── Supplied data

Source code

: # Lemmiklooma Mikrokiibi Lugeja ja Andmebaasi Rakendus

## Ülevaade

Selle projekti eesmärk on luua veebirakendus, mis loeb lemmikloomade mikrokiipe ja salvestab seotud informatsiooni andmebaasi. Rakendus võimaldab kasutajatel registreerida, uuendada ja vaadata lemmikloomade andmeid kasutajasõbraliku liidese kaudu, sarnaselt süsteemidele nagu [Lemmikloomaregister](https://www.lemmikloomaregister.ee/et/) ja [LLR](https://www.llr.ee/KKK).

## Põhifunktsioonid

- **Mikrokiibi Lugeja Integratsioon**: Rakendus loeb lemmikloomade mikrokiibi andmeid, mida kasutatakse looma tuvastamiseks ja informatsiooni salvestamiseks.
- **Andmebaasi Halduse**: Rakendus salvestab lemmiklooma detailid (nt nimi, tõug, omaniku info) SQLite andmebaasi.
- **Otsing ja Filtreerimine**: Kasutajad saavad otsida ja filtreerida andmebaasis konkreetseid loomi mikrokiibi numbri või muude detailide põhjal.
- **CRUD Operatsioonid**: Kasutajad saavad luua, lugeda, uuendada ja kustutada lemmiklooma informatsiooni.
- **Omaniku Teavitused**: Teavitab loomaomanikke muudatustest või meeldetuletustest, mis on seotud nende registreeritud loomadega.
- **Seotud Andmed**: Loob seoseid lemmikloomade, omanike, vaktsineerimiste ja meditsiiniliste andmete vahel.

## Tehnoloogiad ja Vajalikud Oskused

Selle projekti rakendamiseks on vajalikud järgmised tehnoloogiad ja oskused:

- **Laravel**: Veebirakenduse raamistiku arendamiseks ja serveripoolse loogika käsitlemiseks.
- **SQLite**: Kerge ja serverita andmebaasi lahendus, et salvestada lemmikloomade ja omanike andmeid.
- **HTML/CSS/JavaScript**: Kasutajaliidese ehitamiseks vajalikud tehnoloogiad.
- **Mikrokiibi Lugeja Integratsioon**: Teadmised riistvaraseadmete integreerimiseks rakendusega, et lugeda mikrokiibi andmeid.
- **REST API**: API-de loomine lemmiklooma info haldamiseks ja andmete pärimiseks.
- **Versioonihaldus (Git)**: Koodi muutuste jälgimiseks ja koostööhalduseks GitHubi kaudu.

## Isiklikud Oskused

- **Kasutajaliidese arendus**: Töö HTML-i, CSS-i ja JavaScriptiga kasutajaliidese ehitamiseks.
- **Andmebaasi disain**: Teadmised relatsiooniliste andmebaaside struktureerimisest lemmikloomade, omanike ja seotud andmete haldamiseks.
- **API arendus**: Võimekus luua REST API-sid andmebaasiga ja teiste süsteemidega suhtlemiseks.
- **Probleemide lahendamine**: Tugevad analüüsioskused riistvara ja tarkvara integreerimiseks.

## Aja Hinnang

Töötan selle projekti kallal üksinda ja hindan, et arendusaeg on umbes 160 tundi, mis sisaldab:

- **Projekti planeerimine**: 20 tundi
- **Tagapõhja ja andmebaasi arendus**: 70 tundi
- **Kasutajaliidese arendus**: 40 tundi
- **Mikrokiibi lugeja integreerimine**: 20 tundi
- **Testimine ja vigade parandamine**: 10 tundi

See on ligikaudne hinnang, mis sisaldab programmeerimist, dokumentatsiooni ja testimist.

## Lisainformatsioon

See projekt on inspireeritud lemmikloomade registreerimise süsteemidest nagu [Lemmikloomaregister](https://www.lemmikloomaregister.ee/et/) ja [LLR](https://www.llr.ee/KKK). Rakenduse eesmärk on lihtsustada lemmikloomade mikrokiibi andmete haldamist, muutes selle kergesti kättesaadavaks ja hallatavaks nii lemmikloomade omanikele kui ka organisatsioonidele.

────

Within the material above, show every line that includes "ehitamiseks".

* **Response to this exercise**
- **HTML/CSS/JavaScript**: Kasutajaliidese ehitamiseks vajalikud tehnoloogiad.
- **Kasutajaliidese arendus**: Töö HTML-i, CSS-i ja JavaScriptiga kasutajaliidese ehitamiseks.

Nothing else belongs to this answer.